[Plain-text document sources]
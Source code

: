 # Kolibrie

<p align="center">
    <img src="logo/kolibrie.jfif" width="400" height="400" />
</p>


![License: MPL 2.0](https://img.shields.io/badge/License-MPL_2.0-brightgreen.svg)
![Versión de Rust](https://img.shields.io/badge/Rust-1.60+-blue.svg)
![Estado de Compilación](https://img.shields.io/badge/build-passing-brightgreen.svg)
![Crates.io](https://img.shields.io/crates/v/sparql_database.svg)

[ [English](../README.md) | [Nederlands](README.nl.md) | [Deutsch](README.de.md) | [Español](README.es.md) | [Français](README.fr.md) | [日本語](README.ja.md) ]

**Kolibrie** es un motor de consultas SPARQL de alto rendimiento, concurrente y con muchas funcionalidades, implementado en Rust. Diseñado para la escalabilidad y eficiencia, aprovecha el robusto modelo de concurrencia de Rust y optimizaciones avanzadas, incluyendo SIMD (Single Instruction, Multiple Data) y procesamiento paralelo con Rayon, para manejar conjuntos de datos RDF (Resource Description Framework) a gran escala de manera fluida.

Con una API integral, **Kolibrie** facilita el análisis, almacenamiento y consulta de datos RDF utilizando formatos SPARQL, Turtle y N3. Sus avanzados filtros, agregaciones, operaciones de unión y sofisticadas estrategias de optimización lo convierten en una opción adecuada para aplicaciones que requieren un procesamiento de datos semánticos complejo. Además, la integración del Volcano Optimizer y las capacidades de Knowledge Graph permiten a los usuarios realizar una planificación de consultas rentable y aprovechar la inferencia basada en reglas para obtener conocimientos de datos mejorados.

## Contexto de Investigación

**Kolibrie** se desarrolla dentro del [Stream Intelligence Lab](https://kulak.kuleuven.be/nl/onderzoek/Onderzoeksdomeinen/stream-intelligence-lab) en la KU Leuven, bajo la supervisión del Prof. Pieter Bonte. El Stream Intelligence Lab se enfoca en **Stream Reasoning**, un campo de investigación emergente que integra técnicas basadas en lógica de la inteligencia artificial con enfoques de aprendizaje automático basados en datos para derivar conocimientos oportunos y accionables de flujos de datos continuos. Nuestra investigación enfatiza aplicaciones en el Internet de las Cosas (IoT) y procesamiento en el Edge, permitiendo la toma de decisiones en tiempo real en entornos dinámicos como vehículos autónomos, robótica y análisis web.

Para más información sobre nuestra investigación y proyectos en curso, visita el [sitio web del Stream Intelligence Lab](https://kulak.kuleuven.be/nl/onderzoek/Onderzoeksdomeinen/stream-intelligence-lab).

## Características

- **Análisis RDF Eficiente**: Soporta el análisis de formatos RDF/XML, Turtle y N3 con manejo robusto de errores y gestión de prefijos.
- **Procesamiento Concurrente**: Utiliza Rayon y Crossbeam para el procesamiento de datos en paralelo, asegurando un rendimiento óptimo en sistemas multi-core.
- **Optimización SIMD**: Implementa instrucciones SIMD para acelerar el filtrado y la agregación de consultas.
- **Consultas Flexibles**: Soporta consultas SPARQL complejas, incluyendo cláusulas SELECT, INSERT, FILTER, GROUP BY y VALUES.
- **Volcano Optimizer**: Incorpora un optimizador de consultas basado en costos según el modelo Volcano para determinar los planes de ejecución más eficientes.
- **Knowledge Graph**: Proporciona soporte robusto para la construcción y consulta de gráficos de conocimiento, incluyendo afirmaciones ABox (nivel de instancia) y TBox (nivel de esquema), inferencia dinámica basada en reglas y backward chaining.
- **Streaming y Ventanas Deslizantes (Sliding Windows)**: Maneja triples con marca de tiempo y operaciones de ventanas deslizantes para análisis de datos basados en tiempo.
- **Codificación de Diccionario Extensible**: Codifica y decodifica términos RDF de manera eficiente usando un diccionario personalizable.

▸ **WORK TO BE COMPLETED**: Examine the records and report how many lines contain the string "Turtle". Only the number should be given.

▸ **ANSWER AREA**: 2